**Description of the task:**
Filtering the records below, copy only those lines that include the word "утверждение".

===== Data shown

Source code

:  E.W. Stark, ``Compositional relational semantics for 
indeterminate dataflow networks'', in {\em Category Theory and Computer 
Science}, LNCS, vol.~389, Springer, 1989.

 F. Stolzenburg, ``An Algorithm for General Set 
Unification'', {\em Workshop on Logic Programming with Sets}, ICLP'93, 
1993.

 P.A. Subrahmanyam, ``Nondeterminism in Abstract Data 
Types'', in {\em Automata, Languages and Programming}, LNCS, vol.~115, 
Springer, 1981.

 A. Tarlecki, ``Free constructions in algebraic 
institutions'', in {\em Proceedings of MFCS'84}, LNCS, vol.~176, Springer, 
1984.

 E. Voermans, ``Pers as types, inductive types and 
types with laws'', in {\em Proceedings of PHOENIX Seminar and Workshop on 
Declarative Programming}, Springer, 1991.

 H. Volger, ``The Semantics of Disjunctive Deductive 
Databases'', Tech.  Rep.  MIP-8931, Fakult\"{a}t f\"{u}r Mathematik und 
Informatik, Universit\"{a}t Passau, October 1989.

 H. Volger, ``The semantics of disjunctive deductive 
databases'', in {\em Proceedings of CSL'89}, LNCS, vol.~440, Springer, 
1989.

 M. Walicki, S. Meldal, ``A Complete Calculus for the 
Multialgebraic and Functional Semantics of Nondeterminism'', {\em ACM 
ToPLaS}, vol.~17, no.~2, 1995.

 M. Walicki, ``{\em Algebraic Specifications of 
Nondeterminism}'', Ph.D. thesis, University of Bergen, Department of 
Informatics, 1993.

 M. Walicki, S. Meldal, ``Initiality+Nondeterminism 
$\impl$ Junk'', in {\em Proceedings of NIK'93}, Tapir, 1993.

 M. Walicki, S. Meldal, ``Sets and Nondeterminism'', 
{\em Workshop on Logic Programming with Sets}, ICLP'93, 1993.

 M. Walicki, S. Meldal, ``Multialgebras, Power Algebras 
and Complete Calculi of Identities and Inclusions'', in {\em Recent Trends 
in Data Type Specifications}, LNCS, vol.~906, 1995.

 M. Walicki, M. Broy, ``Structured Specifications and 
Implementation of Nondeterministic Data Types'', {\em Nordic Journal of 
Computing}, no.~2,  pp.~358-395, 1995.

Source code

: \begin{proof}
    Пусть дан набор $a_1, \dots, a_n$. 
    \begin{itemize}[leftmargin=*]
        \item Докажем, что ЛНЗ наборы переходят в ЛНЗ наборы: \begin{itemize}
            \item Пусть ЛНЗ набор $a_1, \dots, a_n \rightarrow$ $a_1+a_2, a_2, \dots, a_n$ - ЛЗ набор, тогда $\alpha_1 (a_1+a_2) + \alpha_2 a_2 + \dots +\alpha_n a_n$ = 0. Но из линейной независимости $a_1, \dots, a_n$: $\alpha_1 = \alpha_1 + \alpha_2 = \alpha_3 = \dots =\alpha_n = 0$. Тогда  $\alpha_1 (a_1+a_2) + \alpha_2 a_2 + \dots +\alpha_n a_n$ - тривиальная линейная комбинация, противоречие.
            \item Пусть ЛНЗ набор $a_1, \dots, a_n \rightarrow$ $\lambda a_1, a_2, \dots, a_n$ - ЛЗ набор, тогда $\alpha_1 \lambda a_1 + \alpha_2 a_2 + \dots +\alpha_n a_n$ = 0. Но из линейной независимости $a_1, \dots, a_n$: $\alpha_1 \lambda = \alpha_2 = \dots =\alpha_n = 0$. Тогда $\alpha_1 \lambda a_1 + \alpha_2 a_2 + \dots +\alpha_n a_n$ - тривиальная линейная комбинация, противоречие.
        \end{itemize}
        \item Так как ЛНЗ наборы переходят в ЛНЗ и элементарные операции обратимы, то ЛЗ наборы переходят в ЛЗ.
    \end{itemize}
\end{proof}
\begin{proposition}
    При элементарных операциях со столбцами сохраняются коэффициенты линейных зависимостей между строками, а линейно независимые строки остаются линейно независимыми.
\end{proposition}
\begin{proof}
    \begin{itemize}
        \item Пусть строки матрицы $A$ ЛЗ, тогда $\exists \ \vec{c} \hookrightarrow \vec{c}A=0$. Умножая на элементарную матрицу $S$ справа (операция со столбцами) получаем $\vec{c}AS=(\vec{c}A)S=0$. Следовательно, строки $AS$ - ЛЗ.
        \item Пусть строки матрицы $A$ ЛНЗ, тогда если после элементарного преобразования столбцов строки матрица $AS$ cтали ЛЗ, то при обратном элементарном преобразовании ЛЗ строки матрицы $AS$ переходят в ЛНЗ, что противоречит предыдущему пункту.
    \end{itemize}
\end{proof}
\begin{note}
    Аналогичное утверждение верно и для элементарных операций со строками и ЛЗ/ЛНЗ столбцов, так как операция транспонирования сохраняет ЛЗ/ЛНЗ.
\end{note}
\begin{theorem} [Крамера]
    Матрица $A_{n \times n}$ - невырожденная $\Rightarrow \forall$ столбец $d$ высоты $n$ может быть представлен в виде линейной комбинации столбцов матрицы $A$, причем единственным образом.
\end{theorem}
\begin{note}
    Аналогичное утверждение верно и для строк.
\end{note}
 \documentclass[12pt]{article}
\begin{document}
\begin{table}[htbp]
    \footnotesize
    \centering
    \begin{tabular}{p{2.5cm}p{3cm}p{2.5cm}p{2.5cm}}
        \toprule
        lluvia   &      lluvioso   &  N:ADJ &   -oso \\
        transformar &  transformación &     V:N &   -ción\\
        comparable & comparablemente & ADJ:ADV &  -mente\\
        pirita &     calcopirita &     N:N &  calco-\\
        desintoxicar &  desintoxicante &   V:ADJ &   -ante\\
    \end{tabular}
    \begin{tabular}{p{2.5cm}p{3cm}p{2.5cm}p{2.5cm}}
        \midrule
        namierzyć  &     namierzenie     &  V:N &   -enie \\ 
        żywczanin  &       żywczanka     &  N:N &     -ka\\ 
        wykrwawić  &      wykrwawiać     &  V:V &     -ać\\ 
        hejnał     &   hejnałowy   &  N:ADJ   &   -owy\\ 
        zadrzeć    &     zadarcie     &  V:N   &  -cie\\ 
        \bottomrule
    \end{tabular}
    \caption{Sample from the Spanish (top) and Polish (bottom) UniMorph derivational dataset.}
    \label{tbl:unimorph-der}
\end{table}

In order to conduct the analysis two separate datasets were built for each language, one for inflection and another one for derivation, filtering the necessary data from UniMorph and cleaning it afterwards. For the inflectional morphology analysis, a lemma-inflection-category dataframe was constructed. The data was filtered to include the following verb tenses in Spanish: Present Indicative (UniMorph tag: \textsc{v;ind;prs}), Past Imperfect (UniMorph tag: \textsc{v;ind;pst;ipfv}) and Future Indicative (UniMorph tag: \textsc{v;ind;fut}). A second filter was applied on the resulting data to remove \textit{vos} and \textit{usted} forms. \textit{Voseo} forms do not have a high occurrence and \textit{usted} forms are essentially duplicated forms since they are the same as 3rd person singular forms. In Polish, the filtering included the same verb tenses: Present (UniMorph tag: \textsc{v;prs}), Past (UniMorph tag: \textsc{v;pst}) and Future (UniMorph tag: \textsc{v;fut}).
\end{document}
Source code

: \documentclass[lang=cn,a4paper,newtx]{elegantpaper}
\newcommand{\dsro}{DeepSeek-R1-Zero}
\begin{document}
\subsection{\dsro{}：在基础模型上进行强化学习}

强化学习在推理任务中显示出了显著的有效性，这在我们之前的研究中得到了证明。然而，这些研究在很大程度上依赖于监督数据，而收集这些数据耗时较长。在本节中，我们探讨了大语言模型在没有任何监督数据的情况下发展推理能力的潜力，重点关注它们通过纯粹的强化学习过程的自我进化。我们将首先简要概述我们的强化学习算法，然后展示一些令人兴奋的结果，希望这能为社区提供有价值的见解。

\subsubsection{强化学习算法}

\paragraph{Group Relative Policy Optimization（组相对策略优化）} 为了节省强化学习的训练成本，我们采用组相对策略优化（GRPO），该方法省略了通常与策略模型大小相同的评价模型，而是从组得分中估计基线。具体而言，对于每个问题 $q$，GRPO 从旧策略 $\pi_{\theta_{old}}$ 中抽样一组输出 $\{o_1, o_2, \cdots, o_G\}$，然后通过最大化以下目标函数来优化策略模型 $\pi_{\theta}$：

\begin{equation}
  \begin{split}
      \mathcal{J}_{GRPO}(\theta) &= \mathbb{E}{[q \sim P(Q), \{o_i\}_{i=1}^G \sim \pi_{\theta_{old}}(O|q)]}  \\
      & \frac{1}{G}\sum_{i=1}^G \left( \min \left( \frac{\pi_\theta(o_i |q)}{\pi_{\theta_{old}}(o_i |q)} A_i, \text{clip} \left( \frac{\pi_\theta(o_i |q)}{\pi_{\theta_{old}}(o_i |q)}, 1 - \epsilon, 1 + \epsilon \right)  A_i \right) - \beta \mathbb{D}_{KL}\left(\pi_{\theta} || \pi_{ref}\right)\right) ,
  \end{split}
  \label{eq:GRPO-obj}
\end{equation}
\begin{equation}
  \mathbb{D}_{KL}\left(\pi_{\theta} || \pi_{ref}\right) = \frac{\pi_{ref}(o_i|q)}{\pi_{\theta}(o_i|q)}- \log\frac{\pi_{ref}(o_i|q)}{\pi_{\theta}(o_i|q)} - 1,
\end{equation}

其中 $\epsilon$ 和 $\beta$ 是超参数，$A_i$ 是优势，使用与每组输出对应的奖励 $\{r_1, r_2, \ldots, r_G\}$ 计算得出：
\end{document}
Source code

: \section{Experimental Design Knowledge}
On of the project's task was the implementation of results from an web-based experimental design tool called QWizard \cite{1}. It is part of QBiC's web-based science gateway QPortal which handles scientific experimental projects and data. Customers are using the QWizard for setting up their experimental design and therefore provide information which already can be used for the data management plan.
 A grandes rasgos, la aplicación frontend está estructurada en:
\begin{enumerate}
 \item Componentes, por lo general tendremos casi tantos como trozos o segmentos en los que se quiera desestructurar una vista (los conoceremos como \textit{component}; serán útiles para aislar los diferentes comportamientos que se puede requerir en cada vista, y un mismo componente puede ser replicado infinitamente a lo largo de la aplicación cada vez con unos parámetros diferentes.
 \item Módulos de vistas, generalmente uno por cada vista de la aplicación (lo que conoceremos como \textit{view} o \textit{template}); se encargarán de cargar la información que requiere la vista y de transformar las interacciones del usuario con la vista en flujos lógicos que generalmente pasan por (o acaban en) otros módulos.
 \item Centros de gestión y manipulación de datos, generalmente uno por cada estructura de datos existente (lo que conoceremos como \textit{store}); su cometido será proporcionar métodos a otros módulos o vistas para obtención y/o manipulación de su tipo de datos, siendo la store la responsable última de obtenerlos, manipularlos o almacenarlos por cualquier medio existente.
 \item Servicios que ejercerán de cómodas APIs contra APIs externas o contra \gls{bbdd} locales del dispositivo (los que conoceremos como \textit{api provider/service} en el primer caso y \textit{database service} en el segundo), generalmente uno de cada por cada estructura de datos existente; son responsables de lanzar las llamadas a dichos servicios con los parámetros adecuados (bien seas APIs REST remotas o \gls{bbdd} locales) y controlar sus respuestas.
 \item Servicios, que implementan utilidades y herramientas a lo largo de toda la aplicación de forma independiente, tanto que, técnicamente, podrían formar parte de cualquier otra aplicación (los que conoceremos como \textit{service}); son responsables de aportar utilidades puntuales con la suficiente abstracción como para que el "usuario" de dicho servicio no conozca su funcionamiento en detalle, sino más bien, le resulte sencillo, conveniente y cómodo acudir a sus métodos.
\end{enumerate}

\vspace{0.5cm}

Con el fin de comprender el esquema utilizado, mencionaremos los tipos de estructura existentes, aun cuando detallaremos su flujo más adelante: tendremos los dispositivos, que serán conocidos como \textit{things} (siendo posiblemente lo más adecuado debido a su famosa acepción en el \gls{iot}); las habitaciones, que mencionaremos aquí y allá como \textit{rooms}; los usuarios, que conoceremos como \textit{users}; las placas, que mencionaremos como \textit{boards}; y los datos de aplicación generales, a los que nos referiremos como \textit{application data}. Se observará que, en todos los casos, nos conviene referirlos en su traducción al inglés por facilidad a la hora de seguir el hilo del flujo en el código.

==========

**Answer to the exercise:**
    Аналогичное утверждение верно и для элементарных операций со строками и ЛЗ/ЛНЗ столбцов, так как операция транспонирования сохраняет ЛЗ/ЛНЗ.
    Аналогичное утверждение верно и для строк.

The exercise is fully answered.